* Problem statement *
Reproduce the tail of the data exactly. It starts at the line containing "With some simple" and runs to the last line.

* Data extracts *
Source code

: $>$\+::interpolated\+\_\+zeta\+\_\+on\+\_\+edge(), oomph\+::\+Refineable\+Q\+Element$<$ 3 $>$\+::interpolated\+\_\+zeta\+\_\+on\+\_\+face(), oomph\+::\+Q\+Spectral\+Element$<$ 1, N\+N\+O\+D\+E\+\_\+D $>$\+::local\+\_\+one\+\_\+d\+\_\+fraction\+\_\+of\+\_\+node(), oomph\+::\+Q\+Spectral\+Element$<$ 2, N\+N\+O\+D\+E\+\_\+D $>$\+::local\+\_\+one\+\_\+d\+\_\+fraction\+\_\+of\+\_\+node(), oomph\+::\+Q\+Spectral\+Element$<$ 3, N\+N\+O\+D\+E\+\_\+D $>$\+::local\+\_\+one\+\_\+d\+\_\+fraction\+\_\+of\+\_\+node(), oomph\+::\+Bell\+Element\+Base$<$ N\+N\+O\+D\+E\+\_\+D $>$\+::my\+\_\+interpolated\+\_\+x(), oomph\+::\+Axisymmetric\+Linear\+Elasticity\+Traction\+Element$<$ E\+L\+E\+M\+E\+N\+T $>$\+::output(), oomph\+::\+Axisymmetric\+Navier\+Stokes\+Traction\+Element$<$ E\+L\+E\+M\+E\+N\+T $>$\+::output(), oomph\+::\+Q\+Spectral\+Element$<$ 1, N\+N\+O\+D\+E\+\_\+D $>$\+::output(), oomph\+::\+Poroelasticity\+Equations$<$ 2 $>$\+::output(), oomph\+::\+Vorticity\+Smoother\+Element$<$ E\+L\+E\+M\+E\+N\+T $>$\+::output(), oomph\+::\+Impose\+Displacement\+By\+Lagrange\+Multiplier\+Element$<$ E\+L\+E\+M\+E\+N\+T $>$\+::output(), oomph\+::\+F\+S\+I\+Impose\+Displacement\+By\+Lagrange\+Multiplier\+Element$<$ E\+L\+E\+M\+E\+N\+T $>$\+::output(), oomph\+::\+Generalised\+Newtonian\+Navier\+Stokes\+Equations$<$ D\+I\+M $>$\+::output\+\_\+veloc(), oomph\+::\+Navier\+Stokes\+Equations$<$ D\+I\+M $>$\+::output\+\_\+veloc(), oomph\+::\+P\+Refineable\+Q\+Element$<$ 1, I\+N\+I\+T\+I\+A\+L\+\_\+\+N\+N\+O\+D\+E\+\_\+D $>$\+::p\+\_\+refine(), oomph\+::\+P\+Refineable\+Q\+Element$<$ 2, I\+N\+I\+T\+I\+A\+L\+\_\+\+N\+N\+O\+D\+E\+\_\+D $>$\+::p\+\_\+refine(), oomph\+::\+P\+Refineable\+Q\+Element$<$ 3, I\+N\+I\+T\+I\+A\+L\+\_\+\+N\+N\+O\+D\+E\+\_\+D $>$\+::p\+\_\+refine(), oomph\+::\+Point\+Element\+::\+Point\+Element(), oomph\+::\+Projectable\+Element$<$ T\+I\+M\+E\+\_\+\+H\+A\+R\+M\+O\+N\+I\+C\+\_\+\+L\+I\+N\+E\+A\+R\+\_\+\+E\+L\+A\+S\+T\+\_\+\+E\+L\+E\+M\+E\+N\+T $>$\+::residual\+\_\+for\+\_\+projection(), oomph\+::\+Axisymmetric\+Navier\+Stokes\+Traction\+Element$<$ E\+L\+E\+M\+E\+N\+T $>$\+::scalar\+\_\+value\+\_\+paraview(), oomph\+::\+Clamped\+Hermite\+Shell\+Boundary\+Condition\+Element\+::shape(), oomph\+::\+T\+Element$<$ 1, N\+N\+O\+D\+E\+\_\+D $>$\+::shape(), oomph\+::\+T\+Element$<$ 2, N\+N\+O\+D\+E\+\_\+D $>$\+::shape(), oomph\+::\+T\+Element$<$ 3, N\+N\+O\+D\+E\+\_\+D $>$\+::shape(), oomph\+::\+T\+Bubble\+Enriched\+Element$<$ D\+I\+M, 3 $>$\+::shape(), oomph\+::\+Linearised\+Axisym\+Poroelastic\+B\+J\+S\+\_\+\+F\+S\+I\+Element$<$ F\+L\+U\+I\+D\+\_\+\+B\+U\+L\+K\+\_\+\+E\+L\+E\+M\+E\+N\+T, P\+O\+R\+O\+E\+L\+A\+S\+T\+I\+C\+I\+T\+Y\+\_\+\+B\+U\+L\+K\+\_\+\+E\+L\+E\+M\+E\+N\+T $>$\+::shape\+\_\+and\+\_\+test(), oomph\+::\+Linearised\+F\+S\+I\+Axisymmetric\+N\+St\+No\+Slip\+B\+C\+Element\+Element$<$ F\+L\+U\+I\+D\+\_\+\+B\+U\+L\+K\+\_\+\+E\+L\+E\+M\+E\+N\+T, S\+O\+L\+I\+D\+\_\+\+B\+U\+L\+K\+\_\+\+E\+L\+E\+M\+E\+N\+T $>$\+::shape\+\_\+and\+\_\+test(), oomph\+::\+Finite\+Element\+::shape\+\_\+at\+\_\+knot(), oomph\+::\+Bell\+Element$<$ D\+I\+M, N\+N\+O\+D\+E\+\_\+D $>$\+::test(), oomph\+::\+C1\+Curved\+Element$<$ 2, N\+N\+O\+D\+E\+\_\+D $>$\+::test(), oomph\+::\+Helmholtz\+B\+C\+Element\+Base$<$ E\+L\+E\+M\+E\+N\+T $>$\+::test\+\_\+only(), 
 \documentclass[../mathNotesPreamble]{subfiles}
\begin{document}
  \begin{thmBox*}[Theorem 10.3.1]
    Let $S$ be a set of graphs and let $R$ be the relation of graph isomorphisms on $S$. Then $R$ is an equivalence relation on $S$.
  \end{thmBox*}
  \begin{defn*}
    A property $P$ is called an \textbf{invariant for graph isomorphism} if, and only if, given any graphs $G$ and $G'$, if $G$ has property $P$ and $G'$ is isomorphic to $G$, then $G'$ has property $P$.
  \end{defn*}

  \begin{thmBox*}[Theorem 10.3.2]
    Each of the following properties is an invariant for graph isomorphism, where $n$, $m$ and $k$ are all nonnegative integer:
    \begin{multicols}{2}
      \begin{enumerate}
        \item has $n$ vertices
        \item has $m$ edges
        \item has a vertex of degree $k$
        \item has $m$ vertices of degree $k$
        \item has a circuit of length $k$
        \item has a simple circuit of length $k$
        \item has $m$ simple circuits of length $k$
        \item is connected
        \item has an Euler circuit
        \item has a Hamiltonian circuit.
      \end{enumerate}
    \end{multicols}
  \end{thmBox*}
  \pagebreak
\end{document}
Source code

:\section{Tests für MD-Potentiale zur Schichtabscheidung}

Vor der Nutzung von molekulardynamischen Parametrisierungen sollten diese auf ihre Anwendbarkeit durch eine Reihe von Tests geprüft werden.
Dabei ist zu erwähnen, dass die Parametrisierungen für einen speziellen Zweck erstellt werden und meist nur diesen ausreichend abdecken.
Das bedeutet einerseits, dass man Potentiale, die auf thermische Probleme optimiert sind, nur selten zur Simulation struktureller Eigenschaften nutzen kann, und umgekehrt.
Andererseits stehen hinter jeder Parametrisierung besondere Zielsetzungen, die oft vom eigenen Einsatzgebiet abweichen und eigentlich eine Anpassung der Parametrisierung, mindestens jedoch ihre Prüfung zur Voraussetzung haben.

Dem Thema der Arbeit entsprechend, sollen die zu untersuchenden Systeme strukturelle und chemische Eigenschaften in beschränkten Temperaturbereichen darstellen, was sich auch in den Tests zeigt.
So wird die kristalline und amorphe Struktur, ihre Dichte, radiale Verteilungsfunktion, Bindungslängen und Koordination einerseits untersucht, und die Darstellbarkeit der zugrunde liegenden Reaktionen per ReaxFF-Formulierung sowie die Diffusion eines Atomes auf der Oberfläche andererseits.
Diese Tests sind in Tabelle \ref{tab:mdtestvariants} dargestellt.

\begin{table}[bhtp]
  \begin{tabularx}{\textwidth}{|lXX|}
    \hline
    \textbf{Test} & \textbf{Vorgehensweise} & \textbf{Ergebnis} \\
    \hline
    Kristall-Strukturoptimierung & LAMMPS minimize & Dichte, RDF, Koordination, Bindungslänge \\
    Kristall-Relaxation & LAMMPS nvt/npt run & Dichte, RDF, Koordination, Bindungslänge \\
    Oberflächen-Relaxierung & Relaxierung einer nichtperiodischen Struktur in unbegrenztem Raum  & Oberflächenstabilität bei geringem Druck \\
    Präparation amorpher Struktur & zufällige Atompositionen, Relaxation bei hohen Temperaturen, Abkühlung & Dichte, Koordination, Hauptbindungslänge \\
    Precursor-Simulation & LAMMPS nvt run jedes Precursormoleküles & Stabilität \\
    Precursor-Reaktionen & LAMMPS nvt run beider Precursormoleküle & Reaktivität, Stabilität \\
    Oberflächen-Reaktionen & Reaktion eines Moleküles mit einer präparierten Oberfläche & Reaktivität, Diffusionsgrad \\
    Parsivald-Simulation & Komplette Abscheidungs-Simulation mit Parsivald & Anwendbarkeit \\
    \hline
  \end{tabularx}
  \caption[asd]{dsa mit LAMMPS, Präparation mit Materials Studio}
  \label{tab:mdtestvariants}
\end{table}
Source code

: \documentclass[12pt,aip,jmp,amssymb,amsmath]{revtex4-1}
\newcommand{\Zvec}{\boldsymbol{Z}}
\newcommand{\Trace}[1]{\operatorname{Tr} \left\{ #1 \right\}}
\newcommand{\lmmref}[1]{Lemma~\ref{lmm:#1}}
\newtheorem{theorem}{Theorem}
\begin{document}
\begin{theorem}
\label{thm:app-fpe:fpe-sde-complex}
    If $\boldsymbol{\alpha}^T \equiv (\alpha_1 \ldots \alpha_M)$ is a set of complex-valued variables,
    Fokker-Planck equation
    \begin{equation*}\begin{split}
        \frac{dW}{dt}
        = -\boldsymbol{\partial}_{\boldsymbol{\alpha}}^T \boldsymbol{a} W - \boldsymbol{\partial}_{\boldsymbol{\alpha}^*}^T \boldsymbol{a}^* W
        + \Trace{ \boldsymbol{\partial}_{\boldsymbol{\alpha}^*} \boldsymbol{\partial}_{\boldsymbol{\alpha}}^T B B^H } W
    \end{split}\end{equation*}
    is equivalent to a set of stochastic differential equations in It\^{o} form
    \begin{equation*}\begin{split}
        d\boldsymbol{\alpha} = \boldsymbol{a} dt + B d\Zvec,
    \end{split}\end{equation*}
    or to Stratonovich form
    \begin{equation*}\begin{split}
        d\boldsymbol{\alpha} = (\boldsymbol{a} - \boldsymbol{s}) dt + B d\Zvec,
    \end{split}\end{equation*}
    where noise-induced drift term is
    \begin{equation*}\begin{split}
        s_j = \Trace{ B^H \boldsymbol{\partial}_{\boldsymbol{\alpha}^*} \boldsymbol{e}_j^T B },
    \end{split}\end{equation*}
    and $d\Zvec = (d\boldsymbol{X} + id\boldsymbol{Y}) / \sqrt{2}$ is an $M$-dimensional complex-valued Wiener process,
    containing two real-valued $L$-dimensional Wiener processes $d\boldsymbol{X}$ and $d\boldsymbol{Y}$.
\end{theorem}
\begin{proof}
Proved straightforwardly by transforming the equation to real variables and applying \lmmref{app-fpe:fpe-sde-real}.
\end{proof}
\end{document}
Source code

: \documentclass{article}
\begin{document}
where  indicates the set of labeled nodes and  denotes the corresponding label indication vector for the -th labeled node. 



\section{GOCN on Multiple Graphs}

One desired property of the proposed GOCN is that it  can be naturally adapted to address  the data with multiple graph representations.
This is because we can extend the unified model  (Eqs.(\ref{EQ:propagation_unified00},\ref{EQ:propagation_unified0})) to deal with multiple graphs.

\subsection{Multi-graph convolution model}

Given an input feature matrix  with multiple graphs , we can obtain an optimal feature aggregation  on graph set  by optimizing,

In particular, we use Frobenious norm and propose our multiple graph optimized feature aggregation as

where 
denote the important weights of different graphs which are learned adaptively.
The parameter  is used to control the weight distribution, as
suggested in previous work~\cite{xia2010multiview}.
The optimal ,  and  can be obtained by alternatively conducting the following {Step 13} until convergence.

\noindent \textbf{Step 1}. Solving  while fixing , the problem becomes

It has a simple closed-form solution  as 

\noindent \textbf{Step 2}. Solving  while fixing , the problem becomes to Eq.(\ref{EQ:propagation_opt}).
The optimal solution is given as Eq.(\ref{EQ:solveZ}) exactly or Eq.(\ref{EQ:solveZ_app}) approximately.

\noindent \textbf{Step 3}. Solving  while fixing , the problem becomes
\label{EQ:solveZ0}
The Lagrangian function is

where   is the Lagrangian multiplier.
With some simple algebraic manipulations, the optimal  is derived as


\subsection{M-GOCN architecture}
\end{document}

* Output of the exercise *
With some simple algebraic manipulations, the optimal  is derived as


\subsection{M-GOCN architecture}
\end{document}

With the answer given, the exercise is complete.